1. Losing the Benefit of Shared Expenses
Married couples usually share living costs. They split housing, utilities, internet service, and other household bills. After divorce, those expenses are generally paid by one person instead of two. Two people paying for their own household expenses separately is almost always far more expensive than splitting those costs. Even simple costs like groceries and insurance might increase. The added expense can destabilize a budget fast.
2. Legal Fees Can Add Up Quickly
Attorneys, court proceedings, mediation, and filing documents all require money, and these costs can be substantial. Even a relatively straightforward divorce can cost thousands of dollars, while a messy, contested divorce can be extraordinarily expensive. Arguments over property, custody, or support all directly increase the final bill, due to paying for more of an attorney’s time and mediation fees. Some people even go into debt to cover divorce-related expenses. It can be difficult to recover from these costs.

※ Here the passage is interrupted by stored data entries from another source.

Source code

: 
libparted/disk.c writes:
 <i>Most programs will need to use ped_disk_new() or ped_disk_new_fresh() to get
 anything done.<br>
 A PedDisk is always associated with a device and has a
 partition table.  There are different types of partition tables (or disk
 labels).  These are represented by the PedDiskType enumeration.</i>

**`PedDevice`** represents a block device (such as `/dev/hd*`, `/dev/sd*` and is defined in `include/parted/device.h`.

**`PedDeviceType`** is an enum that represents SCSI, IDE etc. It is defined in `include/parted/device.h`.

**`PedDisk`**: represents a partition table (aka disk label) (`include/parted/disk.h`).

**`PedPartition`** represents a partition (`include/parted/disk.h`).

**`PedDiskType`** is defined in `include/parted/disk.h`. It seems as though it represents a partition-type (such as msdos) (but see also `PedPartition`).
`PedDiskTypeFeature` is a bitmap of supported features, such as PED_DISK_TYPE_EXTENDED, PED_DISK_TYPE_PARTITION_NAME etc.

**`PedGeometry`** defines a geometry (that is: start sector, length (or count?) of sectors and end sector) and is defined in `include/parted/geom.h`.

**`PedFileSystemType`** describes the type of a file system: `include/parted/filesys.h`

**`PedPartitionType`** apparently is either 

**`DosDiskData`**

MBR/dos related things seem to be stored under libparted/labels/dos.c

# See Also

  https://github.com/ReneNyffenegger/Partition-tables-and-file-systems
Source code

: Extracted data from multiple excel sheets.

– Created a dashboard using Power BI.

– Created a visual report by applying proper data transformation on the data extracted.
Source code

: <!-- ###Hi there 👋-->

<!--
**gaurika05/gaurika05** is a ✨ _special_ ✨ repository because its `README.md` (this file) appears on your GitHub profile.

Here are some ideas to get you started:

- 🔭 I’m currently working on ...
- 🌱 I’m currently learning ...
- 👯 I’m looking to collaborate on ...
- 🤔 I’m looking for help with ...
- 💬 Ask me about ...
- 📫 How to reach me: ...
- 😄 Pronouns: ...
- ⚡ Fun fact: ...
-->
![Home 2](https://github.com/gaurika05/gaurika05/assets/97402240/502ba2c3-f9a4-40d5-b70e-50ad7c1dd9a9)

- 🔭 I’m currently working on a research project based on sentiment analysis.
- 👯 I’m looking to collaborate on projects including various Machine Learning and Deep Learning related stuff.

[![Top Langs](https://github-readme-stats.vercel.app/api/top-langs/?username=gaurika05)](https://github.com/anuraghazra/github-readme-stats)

3. Retirement Savings May Be Divided
Retirement accounts are usually one of the largest assets a couple owns. Depending on state law and the circumstances of the divorce, a portion of one spouse’s retirement savings may be given to the other. This can significantly reduce the amount available for future retirement for both parties. Rebuilding those savings can take years, possibly pushing back retirement dates. People going through a divorce close to retirement age can feel this impact the most.
4. Selling the Family Home
Many divorcing couples choose to sell the home they raised their kids in. While selling can provide relatively quick cash, selling a house also comes with realtor commissions, moving expenses, and closing costs. And if you’re pushed to sell at a bad time in the housing market, you may end up accepting a lower selling price. Even if one spouse keeps the home, they may have to cover the mortgage on their own. Refinancing can also be expensive.
5. Changes to Taxes
Divorce can dramatically alter a person’s tax situation. Filing status changes, deductions disappear, and certain tax credits may no longer apply. If not handled correctly, property transfers and divided accounts can cause complex problems, meaning you may have to pay for extra professional help. Child-related tax benefits, and who claims dependents, will need to be negotiated between parents. Many newly divorced people are surprised by how much their tax bill increases.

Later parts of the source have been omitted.